ASSIGNED TASK:
Please work out how many lines in the records below include the word "subject", and reply with that number only.

DATASET CONTENT:
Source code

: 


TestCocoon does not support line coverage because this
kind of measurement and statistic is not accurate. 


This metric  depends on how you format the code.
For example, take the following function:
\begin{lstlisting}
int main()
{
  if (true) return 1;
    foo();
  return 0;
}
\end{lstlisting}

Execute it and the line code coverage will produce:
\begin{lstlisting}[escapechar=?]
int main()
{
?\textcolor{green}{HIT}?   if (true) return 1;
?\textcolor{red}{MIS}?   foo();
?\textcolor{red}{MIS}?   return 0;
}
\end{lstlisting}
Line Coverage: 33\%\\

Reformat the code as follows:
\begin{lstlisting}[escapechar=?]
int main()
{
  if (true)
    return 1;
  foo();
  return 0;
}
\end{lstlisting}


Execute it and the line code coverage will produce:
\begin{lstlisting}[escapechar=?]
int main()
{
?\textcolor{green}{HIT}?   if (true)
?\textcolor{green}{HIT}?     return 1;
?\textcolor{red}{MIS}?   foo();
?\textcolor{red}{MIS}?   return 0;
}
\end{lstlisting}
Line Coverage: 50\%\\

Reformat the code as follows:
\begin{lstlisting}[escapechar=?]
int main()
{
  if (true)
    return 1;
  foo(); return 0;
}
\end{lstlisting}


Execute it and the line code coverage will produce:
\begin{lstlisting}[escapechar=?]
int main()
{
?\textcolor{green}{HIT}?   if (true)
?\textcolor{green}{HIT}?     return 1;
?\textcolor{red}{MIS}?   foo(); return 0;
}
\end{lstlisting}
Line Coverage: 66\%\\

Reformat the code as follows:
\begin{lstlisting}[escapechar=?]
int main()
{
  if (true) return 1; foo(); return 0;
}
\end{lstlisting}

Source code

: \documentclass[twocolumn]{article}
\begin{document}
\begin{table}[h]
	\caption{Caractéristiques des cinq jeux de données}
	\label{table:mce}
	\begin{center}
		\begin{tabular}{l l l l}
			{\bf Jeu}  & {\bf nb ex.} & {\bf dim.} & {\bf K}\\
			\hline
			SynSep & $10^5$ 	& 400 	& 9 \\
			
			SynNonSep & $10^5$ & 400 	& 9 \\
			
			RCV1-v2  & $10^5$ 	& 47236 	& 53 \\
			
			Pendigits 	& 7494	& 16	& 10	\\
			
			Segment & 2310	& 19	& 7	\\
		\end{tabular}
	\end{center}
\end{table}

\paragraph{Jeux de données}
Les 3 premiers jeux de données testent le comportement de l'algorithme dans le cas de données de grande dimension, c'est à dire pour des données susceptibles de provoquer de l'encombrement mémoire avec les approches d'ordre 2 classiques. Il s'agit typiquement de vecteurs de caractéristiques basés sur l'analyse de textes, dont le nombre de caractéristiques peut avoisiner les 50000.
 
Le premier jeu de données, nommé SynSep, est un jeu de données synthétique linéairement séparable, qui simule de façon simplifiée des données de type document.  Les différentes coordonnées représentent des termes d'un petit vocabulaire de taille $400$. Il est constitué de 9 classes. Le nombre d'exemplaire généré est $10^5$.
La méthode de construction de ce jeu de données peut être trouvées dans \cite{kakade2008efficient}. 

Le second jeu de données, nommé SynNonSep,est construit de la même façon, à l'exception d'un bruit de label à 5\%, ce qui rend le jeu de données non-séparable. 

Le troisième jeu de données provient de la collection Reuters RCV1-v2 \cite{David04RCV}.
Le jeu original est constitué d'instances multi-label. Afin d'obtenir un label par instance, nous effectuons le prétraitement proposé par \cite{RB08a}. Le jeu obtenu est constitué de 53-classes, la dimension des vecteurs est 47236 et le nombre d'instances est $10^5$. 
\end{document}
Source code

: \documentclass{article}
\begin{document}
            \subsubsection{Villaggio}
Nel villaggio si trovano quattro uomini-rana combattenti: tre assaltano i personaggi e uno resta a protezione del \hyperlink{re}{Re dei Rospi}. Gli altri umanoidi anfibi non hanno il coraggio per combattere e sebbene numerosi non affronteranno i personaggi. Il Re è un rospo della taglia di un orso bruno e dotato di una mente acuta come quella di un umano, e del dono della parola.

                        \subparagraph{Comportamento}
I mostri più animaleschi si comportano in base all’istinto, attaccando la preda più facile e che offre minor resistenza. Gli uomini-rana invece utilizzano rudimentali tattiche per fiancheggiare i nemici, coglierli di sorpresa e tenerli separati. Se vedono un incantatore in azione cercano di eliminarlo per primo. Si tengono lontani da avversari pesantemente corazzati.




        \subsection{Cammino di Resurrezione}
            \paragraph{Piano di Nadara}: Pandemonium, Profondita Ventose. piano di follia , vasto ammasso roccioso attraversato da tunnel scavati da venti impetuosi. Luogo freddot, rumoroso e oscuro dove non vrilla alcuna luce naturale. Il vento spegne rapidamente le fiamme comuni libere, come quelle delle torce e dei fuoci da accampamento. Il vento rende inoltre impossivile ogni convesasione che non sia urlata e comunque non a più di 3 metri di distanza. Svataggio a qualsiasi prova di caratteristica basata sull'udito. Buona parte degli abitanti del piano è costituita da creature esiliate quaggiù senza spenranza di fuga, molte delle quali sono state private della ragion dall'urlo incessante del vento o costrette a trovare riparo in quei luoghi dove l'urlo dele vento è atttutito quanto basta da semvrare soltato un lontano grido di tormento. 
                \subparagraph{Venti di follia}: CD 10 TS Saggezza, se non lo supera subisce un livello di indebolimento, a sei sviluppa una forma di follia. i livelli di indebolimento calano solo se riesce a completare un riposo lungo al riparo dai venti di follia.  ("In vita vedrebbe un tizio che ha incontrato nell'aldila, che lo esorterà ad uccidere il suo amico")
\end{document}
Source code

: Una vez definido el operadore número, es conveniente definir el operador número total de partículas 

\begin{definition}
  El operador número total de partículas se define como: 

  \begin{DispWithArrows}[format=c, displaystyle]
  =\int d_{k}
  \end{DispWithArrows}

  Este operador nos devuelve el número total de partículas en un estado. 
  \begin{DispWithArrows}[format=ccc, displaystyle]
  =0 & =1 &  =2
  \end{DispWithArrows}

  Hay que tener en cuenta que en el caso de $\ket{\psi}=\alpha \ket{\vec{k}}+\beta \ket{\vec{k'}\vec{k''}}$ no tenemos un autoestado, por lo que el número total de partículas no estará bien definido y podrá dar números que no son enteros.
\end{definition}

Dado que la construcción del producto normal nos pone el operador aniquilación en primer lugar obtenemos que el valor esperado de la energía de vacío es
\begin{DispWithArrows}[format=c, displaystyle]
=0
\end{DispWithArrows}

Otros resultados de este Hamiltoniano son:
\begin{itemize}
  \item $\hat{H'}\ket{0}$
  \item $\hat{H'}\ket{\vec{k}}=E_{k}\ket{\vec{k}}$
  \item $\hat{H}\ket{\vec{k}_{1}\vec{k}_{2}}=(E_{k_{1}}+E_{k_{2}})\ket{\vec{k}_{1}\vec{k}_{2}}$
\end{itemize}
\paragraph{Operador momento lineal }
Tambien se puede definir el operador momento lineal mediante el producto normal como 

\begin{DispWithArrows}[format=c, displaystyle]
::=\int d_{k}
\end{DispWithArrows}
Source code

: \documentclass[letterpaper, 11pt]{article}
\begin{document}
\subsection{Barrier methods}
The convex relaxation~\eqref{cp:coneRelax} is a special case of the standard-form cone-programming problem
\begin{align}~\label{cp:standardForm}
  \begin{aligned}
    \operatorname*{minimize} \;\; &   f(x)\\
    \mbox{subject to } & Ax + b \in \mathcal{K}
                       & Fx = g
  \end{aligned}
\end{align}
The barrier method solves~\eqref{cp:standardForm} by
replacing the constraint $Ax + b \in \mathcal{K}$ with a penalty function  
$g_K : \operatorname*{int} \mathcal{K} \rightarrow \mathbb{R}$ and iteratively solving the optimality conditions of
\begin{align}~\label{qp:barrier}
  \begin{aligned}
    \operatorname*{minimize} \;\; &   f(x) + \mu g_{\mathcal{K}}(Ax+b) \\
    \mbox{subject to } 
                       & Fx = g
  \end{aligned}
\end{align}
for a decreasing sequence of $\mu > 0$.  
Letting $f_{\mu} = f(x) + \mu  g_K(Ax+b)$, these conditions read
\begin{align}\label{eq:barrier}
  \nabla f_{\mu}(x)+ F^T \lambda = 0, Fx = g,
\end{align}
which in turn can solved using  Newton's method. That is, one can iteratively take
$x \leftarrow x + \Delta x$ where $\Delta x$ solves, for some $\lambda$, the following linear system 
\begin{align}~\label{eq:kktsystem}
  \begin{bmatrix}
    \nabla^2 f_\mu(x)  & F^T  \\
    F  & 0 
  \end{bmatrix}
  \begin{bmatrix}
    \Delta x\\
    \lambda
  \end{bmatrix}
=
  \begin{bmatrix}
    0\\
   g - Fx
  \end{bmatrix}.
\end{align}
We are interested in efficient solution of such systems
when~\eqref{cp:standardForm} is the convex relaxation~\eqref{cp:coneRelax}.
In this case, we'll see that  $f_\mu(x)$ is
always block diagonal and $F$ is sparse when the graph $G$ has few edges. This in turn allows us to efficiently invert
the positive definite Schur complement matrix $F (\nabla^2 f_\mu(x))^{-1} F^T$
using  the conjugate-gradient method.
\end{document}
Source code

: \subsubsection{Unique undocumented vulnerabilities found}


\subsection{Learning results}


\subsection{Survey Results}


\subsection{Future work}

SOLUTION TO THIS PROBLEM:
2